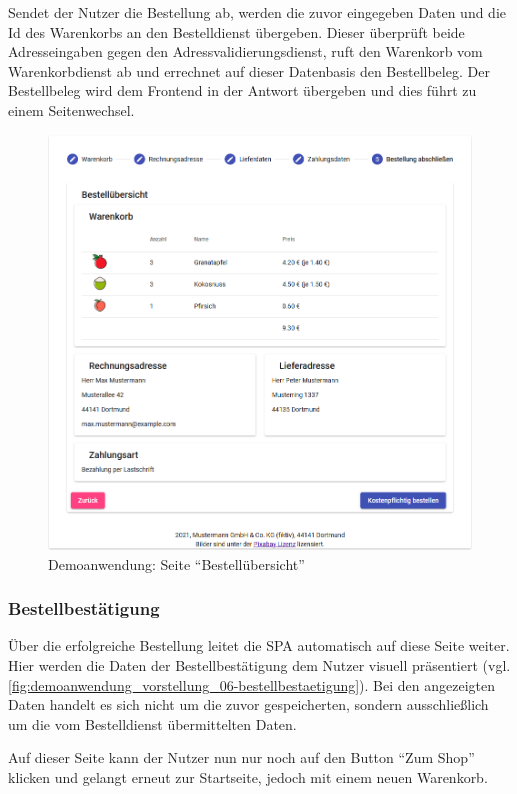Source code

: Sendet der Nutzer die Bestellung ab, werden die zuvor eingegeben Daten und die Id des Warenkorbs an den Bestelldienst übergeben. Dieser überprüft beide Adresseingaben gegen den Adressvalidierungsdienst, ruft den Warenkorb vom Warenkorbdienst ab und errechnet auf dieser Datenbasis den Bestellbeleg. Der Bestellbeleg wird dem Frontend in der Antwort übergeben und dies führt zu einem Seitenwechsel.

\begin{figure}[H]
	\centering
	\includegraphics[width=0.65\linewidth]{img/04_erstellung-poc/demoanwendung_vorstellung_05-bestelluebersicht.png}
	\caption{Demoanwendung: Seite \enquote{Bestellübersicht}}
	\label{fig:demoanwendung_vorstellung_05-bestelluebersicht}
\end{figure}

\subsubsection{Bestellbestätigung}

Über die erfolgreiche Bestellung leitet die SPA automatisch auf diese Seite weiter. Hier werden die Daten der Bestellbestätigung dem Nutzer visuell präsentiert (vgl. \autoref{fig:demoanwendung_vorstellung_06-bestellbestaetigung}). Bei den angezeigten Daten handelt es sich nicht um die zuvor gespeicherten, sondern ausschließlich um die vom Bestelldienst übermittelten Daten.

Auf dieser Seite kann der Nutzer nun nur noch auf den Button \enquote{Zum Shop} klicken und gelangt erneut zur Startseite, jedoch mit einem neuen Warenkorb.

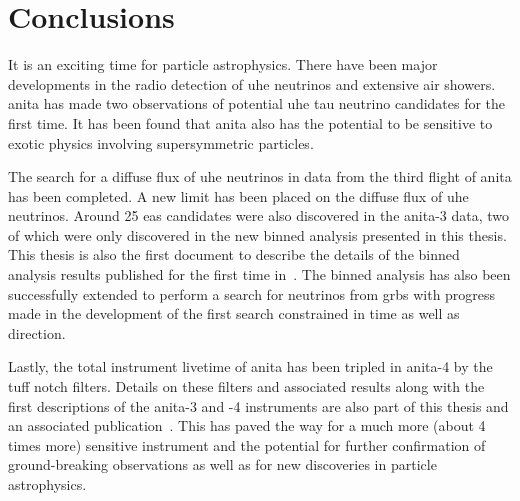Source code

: \section{Conclusions}

It is an exciting time for particle astrophysics.
There have been major developments in the radio detection of \gls{uhe} neutrinos and extensive air showers. \gls{anita} has made two observations of potential \gls{uhe} tau neutrino candidates for the first time. It has been found that \gls{anita} also has the potential to be sensitive to exotic physics involving supersymmetric particles. 

The search for a diffuse flux of \gls{uhe} neutrinos in data from the third flight of \gls{anita} has been completed. A new limit has been placed on the diffuse flux of \gls{uhe} neutrinos. Around 25 \gls{eas} candidates were also discovered in the \gls{anita}-3 data, two of which were only discovered in the new binned analysis presented in this thesis. This thesis is also the first document to describe the details of the binned analysis results published for the first time in~\cite{diffuse}. The binned analysis has also been successfully extended to perform a search for neutrinos from \gls{grbs} with progress made in the development of the first search constrained in time as well as direction.

Lastly, the total instrument livetime of \gls{anita} has been tripled in \gls{anita}-4 by the \gls{tuff} notch filters. Details on these filters and associated results along with the first descriptions of the \gls{anita}-3 and -4 instruments are also part of this thesis and an associated publication~\cite{tuff}. This has paved the way for a much more (about 4 times more) sensitive instrument and the potential for further confirmation of ground-breaking observations as well as for new discoveries in particle astrophysics. 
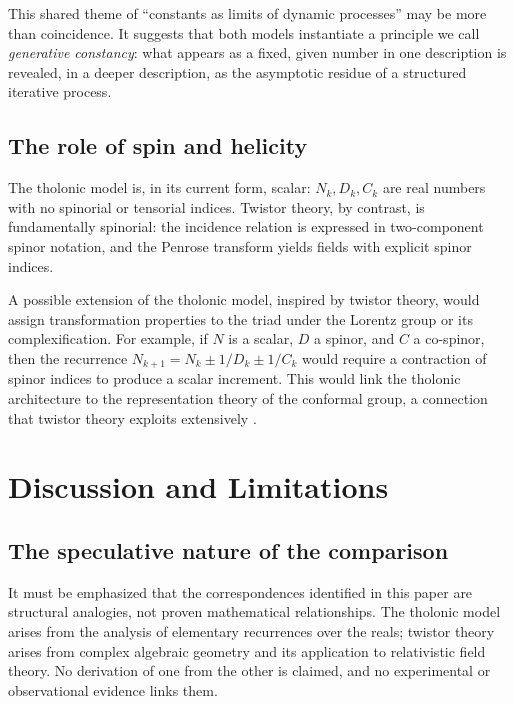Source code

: \documentclass[12pt]{article}
\begin{document}
This shared theme of ``constants as limits of dynamic processes'' may be more than
coincidence.  It suggests that both models instantiate a principle we call
\emph{generative constancy}: what appears as a fixed, given number in one description
is revealed, in a deeper description, as the asymptotic residue of a structured
iterative process.

\subsection{The role of spin and helicity}\label{sec:spin}

The tholonic model is, in its current form, scalar: $N_k, D_k, C_k$ are real numbers
with no spinorial or tensorial indices.  Twistor theory, by contrast, is fundamentally
spinorial: the incidence relation is expressed in two-component spinor notation, and the
Penrose transform yields fields with explicit spinor indices.

A possible extension of the tholonic model, inspired by twistor theory, would assign
transformation properties to the triad under the Lorentz group or its complexification.
For example, if $N$ is a scalar, $D$ a spinor, and $C$ a co-spinor, then the recurrence
$N_{k+1} = N_k \pm 1/D_k \pm 1/C_k$ would require a contraction of spinor indices to
produce a scalar increment.  This would link the tholonic architecture to the
representation theory of the conformal group, a connection that twistor theory exploits
extensively \cite{BE89}.

\section{Discussion and Limitations}\label{sec:discussion}

\subsection{The speculative nature of the comparison}\label{sec:speculative}

It must be emphasized that the correspondences identified in this paper are structural
analogies, not proven mathematical relationships.  The tholonic model arises from the
analysis of elementary recurrences over the reals; twistor theory arises from complex
algebraic geometry and its application to relativistic field theory.  No derivation of
one from the other is claimed, and no experimental or observational evidence links them.
\end{document}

--- --- ---

[What you will do]: Look above for the line with "iterative process." and the line with "spinorial: the incidence", and reproduce exactly those two lines plus every line between, nothing more.

[Exercise solution]:
iterative process.

\subsection{The role of spin and helicity}\label{sec:spin}

The tholonic model is, in its current form, scalar: $N_k, D_k, C_k$ are real numbers
with no spinorial or tensorial indices.  Twistor theory, by contrast, is fundamentally
spinorial: the incidence relation is expressed in two-component spinor notation, and the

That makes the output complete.